▸ **Assignment**
Begin at the line containing "Font Families \*/" and reproduce every line through the end of the entries below. Nothing else should appear.

--

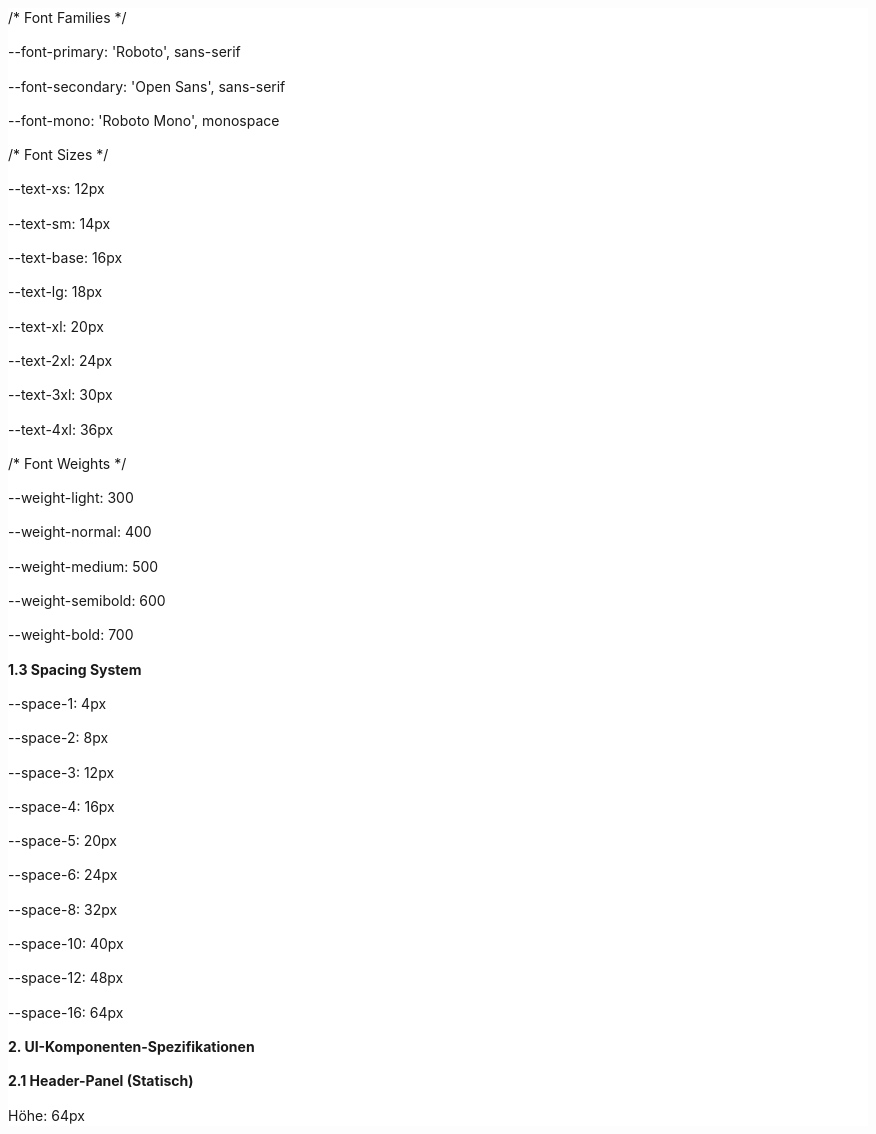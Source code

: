 /\* Font Families \*/

\--font-primary: 'Roboto', sans-serif

\--font-secondary: 'Open Sans', sans-serif

\--font-mono: 'Roboto Mono', monospace

/\* Font Sizes \*/

\--text-xs: 12px

\--text-sm: 14px

\--text-base: 16px

\--text-lg: 18px

\--text-xl: 20px

\--text-2xl: 24px

\--text-3xl: 30px

\--text-4xl: 36px

/\* Font Weights \*/

\--weight-light: 300

\--weight-normal: 400

\--weight-medium: 500

\--weight-semibold: 600

\--weight-bold: 700

**1.3 Spacing System**

\--space-1: 4px

\--space-2: 8px

\--space-3: 12px

\--space-4: 16px

\--space-5: 20px

\--space-6: 24px

\--space-8: 32px

\--space-10: 40px

\--space-12: 48px

\--space-16: 64px

**2\. UI-Komponenten-Spezifikationen**

**2.1 Header-Panel (Statisch)**

Höhe: 64px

--

▸ **Reply**
: /\* Font Families \*/

\--font-primary: 'Roboto', sans-serif

\--font-secondary: 'Open Sans', sans-serif

\--font-mono: 'Roboto Mono', monospace

/\* Font Sizes \*/

\--text-xs: 12px

\--text-sm: 14px

\--text-base: 16px

\--text-lg: 18px

\--text-xl: 20px

\--text-2xl: 24px

\--text-3xl: 30px

\--text-4xl: 36px

/\* Font Weights \*/

\--weight-light: 300

\--weight-normal: 400

\--weight-medium: 500

\--weight-semibold: 600

\--weight-bold: 700

**1.3 Spacing System**

\--space-1: 4px

\--space-2: 8px

\--space-3: 12px

\--space-4: 16px

\--space-5: 20px

\--space-6: 24px

\--space-8: 32px

\--space-10: 40px

\--space-12: 48px

\--space-16: 64px

**2\. UI-Komponenten-Spezifikationen**

**2.1 Header-Panel (Statisch)**

Höhe: 64px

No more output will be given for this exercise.